Candidat de Femu a Corsica dans la 2ème circonscription de Corse du Sud pour les élections législatives de juin prochain, Jean Christophe Angelini part grand favori à la conquête d’une circonscription très disputée où s’affrontent des caciques de tous bords. L’élu territorial et conseiller général du canton de Porto Vecchio explique, à Corse Net Infos, l’enjeu politique et local de ce scrutin qui pourrait faire de lui le 1er nationaliste à siéger au Palais Bourbon.
- Quel est l’enjeu de votre candidature aux prochaines législatives ?
- L’enjeu, c’est de gagner parce que la circonscription est désertée par le député sortant, qui est relativement présent à Paris, mais totalement absent du terrain. Il y a des cantons dans lesquels il retourne d’une campagne à l’autre, mais qu’il ne voit pas durant les cinq années de son mandat. C’est aux antipodes de ma vision de la politique qui est la disponibilité, la proximité et le travail, toutes valeurs qui sont très étrangères au comportement du sortant. Fort de ce constat et d’une analyse précise des besoins, des attentes, des problèmes et des préoccupations de mes concitoyens, j’ai décidé d’être candidat. D’autant qu’il y a, en parallèle, un contexte global avec l’élection présidentielle et la nécessité d’inscrire la question corse dans les priorités de la prochaine majorité parlementaire et du prochain gouvernement. La nécessité d’ouvrir un espace de dialogue avec Paris et de représenter, au niveau le plus élevé possible, nos concitoyens qui sont en attente, non pas seulement de questionnements, mais de réponses et de solutions.

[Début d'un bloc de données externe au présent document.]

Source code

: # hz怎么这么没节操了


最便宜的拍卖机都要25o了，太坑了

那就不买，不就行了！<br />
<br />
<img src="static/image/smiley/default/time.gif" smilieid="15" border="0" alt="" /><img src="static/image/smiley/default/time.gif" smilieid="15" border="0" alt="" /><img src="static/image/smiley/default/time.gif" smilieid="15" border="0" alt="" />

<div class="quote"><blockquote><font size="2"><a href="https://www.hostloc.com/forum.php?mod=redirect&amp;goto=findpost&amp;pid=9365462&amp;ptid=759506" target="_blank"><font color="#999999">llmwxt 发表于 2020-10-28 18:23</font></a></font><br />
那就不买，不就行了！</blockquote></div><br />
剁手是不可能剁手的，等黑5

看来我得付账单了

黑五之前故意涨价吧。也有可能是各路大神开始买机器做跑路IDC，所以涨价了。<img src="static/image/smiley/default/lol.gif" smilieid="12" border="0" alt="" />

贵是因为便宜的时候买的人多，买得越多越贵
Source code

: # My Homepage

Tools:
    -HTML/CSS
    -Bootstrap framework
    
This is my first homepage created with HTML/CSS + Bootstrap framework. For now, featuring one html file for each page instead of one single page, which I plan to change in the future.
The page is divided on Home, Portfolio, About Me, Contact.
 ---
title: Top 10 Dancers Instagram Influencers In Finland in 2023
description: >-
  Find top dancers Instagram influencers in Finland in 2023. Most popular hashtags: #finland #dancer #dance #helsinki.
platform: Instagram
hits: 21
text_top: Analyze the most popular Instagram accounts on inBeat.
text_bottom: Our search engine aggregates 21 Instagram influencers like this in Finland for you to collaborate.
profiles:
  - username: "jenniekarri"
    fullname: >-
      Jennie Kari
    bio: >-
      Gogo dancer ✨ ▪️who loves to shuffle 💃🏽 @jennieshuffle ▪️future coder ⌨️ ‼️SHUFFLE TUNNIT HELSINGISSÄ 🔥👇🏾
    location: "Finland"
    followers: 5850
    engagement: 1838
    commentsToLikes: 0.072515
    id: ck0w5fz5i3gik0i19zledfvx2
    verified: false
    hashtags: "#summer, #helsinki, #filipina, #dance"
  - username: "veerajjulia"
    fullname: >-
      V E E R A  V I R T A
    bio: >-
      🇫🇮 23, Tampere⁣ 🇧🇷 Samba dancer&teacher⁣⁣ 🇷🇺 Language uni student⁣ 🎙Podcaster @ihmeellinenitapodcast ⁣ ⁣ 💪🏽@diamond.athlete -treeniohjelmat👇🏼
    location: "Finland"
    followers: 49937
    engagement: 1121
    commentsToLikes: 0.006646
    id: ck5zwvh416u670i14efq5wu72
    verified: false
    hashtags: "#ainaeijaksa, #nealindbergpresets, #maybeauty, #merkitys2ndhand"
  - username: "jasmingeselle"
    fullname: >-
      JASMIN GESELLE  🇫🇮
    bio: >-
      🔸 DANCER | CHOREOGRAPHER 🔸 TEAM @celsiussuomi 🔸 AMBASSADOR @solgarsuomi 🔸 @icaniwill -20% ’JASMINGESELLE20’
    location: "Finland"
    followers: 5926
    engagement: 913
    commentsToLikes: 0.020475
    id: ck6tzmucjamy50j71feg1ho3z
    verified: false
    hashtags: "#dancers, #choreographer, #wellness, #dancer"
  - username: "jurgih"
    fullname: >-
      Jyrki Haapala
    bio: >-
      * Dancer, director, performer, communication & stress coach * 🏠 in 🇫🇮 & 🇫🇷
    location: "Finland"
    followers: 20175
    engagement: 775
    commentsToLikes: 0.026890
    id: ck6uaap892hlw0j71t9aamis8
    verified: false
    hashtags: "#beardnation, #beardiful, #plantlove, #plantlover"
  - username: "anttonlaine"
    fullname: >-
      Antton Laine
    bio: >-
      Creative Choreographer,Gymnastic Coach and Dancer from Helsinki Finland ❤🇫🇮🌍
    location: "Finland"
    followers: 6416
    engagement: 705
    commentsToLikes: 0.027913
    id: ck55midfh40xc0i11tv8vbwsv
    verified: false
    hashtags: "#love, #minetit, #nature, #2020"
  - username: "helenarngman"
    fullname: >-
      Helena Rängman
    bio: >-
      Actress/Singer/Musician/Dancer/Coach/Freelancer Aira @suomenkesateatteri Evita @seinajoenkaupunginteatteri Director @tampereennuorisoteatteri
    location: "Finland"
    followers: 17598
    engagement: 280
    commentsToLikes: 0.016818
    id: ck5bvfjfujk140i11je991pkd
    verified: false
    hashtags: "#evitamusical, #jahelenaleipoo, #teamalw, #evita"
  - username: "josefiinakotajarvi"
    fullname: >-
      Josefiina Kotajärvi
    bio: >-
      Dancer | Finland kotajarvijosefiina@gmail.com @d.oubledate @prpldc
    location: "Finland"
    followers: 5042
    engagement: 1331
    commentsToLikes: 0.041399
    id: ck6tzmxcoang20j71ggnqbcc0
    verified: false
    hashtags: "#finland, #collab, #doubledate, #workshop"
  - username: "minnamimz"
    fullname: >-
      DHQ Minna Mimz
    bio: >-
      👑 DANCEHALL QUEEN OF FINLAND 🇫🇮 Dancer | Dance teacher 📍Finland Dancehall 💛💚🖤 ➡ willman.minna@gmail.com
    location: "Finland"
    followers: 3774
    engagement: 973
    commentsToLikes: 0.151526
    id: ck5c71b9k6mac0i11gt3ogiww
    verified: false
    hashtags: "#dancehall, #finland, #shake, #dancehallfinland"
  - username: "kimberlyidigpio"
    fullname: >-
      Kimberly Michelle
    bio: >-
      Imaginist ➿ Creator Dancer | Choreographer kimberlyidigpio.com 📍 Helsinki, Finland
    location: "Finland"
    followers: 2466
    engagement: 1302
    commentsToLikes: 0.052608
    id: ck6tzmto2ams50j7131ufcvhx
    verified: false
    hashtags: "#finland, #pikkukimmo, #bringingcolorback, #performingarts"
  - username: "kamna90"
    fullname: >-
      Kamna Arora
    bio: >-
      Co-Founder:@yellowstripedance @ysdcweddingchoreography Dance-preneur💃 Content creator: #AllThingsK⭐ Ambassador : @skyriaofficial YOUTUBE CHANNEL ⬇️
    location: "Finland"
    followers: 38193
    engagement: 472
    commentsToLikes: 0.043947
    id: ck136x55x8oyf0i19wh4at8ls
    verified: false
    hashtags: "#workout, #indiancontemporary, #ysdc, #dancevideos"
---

- Les législatives sont un scrutin national, alors que vous êtes plus axés sur des scrutins locaux. Qu’apporterez-vous en tant que député ?
- Un député a, certes, un rôle important dans l’hémicycle parce qu’il légifère, mais il a également un rôle fondamental auprès des siens. Ce n’est pas parce que le centre de gravité de son pouvoir propre est à Paris que son centre de gravité personnel ne va pas être dans sa circonscription. Pour moi, un député représente un territoire avec d’autres champs de compétences, d’autres prérogatives, mais il est avant tout l’émanation d’un lieu, d’une population et d’un certain nombre d’attentes particulières. De ce point de vue-là, le bilan du député sortant est véritablement catastrophique.
- Que pourrait bien réellement changer l’élection d’un député nationaliste ?
- Un député est l’interlocuteur d’une majorité parlementaire et d’un gouvernement et a un rôle moteur à jouer dans l’évolution politique globale en faisant entendre une voix particulière. Il y a eu les Accords de Matignon, trois statuts particuliers en 25 ans, l’échec du référendum de 2003, on parle depuis des années de pouvoir législatif et règlementaire. La Corse ne peut pas rester en l’état. L’élection d’un ou plusieurs députés nationalistes changerait radicalement la donne dans l’île et serait de nature à faire progresser plus rapidement notre projet politique fondé sur l’émancipation, l’autonomie et l’apaisement global de la situation.
- Si vous êtes élu, comment vous inscrirez-vous dans une assemblée où vous ne pourrez pas vous appuyer sur une majorité pour faire passer vos propositions ?
- Cette question est relative dès l’instant où une volonté et une énergie sont au service d’un projet. Le député sortant a été président de la CTC, député de la circonscription, maire de Porto Vecchio, à l’entendre, premier ami du Président de la République en Corse. Il était UMP au moment où l’UMP dirigeait la CTC et le gouvernement, avait la majorité au Sénat, à l’Assemblée nationale, etc. Son bilan est nul. Un député, qui a une force de conviction, peut faire bouger les lignes et faire évoluer les positions. C’est à ça que je vais m’attacher d’autant qu’il n’est pas certain que je serais dans une opposition frontale avec la prochaine majorité parlementaire. On verra comment les lignes bougeront et quelle sera notre position si les électeurs décident de nous porter à ce niveau de responsabilité.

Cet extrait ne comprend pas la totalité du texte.